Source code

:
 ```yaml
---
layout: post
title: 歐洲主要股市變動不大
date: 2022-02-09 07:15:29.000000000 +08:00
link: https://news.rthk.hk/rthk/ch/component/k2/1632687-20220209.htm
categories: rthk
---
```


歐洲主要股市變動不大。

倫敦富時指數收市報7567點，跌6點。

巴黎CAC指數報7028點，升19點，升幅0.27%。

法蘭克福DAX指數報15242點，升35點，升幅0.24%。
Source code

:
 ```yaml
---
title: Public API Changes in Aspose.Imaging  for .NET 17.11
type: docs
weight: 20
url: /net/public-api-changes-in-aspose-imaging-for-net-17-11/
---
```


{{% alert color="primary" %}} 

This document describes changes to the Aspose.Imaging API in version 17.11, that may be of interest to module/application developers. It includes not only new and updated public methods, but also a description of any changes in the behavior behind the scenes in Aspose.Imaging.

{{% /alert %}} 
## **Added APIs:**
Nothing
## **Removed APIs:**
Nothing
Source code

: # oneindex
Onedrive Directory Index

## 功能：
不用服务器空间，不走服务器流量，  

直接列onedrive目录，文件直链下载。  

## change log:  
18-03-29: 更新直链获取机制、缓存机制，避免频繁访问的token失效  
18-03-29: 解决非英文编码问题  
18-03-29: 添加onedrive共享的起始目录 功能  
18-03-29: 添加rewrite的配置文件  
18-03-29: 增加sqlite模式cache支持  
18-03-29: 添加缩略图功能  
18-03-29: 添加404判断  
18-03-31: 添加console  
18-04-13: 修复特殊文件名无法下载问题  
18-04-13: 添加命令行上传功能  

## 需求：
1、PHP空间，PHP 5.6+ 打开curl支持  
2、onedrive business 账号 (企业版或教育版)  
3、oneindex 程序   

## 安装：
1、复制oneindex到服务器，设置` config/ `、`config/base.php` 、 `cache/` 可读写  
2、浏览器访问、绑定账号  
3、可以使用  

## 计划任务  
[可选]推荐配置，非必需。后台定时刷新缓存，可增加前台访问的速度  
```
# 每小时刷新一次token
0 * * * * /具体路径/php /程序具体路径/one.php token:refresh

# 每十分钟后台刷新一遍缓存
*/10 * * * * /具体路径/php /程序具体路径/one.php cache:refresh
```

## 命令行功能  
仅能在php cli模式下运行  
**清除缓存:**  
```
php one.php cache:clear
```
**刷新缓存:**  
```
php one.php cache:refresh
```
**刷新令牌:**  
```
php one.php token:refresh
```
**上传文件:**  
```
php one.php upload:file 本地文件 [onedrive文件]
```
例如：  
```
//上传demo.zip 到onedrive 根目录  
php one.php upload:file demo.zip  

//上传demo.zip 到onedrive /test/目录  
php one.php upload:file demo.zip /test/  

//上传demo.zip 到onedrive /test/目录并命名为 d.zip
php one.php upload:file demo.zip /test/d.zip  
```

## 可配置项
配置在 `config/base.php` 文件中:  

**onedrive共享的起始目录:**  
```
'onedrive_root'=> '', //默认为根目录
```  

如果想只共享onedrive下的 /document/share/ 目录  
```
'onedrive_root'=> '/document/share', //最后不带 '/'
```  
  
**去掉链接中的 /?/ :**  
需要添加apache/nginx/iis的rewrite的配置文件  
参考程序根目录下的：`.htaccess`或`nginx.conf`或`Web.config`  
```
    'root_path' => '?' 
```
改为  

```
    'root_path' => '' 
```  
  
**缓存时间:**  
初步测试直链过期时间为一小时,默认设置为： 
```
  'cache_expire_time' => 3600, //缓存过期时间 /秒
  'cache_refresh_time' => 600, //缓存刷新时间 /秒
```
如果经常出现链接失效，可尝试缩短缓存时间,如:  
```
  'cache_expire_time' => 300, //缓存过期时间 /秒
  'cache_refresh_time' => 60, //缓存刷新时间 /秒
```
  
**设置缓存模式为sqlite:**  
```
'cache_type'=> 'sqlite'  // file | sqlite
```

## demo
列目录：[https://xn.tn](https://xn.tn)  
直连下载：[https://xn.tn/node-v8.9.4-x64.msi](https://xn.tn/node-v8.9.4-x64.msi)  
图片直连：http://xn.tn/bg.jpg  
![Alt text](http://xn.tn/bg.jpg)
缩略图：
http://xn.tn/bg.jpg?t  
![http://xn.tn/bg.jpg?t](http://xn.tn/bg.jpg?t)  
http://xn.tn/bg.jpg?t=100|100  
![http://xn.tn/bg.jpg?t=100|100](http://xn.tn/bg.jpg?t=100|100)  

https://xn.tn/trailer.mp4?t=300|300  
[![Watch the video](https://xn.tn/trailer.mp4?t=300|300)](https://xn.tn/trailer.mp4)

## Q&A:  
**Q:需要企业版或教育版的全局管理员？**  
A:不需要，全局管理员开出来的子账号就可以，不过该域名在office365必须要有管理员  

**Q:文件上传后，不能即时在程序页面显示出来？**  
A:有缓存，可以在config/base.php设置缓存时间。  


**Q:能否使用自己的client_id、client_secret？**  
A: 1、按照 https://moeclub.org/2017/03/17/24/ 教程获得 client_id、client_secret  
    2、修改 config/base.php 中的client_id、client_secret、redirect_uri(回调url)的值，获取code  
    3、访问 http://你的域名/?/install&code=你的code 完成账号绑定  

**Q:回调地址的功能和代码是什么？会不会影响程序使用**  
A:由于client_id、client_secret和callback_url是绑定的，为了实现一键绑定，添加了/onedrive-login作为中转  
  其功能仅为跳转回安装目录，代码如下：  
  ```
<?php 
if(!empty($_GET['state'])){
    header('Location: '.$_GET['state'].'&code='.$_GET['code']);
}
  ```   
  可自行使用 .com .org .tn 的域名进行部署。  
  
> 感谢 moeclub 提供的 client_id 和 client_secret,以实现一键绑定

·····

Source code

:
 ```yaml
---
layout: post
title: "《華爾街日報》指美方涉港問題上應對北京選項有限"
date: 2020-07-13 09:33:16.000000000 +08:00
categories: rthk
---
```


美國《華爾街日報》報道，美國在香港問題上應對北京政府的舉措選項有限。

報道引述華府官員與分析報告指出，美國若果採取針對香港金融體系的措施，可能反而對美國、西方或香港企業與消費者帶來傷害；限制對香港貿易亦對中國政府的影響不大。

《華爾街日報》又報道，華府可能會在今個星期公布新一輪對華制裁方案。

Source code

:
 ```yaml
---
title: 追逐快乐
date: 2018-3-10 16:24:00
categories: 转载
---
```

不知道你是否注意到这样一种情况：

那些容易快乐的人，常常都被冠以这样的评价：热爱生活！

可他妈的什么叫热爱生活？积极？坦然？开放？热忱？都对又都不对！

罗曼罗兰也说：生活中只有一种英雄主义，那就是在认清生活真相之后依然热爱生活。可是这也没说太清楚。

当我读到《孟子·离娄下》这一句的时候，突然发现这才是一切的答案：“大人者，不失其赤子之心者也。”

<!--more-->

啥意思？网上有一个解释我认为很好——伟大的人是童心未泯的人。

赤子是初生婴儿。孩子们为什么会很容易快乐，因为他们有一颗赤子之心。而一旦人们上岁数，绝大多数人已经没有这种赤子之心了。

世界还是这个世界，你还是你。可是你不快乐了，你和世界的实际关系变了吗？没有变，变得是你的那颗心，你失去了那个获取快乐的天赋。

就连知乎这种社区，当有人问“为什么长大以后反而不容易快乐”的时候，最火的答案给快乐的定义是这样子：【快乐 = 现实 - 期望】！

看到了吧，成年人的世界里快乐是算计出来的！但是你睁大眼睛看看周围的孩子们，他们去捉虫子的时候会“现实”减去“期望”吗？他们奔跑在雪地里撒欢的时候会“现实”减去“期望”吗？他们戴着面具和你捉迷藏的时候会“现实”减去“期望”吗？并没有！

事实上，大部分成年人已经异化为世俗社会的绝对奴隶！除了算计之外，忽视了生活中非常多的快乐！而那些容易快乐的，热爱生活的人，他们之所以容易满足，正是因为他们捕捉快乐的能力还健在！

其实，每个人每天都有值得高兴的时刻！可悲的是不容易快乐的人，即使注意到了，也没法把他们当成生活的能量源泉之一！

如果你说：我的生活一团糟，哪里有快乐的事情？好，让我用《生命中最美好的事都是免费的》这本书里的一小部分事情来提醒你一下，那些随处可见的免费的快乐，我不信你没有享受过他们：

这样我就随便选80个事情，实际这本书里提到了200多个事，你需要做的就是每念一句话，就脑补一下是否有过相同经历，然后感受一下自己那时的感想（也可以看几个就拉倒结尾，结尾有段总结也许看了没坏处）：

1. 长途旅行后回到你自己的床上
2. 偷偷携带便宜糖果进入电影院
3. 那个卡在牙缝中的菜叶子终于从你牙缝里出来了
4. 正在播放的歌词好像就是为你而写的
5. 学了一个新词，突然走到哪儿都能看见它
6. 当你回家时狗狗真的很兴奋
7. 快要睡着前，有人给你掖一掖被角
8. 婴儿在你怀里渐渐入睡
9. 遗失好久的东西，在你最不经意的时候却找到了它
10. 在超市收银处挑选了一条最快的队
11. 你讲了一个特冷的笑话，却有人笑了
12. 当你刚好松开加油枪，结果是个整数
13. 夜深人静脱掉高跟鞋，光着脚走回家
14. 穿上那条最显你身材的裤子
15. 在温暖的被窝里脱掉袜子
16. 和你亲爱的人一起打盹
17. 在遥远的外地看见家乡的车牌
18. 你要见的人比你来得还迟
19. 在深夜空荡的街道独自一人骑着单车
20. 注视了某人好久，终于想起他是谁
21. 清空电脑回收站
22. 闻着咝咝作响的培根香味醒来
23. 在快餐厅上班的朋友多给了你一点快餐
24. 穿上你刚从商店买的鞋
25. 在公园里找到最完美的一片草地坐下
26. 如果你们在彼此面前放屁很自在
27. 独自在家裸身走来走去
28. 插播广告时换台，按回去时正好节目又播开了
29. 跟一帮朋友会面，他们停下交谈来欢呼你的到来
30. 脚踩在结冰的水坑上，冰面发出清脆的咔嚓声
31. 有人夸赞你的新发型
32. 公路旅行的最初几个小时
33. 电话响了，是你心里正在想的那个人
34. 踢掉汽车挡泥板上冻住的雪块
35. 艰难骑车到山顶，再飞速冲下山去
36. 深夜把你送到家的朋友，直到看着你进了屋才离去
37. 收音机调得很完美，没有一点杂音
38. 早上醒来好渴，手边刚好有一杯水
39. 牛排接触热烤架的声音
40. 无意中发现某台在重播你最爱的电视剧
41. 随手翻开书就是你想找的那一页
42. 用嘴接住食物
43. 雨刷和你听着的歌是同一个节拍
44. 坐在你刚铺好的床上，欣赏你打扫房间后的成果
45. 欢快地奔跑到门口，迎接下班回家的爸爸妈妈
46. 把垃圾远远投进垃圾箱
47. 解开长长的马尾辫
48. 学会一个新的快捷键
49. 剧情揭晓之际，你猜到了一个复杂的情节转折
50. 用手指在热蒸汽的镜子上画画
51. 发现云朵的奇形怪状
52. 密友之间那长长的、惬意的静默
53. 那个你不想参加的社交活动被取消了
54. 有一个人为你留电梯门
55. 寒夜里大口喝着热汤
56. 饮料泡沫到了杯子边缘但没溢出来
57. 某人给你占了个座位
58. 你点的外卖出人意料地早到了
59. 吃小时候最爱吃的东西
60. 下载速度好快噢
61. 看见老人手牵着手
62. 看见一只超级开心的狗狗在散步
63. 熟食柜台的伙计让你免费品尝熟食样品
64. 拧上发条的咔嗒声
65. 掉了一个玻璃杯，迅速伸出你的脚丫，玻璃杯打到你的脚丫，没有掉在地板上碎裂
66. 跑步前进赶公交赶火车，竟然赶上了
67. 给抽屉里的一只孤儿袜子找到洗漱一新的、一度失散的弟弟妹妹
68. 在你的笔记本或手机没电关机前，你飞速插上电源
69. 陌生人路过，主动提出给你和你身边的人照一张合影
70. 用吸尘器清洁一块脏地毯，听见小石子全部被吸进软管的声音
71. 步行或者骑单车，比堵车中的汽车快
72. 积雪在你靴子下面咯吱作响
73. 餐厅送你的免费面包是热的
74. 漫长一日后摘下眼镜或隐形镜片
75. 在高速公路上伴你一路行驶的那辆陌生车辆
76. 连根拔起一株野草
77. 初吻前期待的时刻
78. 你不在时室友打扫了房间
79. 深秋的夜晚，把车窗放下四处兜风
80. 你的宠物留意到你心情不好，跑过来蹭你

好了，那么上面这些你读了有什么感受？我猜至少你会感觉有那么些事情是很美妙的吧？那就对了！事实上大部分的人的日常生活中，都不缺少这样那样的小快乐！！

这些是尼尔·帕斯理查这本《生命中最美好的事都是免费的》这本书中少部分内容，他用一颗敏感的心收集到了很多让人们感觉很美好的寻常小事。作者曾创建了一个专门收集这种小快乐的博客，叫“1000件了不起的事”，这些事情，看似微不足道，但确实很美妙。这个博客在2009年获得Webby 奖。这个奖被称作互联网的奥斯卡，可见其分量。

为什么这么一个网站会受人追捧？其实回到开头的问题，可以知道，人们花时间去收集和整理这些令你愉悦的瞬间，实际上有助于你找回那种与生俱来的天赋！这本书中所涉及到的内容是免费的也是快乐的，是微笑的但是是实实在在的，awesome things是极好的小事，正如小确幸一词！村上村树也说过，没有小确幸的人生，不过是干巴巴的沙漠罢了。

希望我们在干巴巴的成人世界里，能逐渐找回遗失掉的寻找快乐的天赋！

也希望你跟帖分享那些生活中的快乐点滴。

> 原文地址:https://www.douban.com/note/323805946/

·····

### HOW TO COMPLETE THIS TASK
State the number of lines in the records that include "到onedrive", and write nothing else.

### SOLUTION FOR THIS PROBLEM
3